◆ **RECORDS TO PROCESS**:

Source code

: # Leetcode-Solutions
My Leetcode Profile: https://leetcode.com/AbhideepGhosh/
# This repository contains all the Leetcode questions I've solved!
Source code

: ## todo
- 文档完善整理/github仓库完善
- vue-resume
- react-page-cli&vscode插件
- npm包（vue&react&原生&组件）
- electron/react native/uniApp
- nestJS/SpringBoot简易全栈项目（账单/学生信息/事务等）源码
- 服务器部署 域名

◆ **DIRECTIONS FOR THIS TASK**: Please set down the entire material above exactly as presented.

◆ **SOLUTION BELOW**:
Source code

: # Leetcode-Solutions
My Leetcode Profile: https://leetcode.com/AbhideepGhosh/
# This repository contains all the Leetcode questions I've solved!
Source code

: ## todo
- 文档完善整理/github仓库完善
- vue-resume
- react-page-cli&vscode插件
- npm包（vue&react&原生&组件）
- electron/react native/uniApp
- nestJS/SpringBoot简易全栈项目（账单/学生信息/事务等）源码
- 服务器部署 域名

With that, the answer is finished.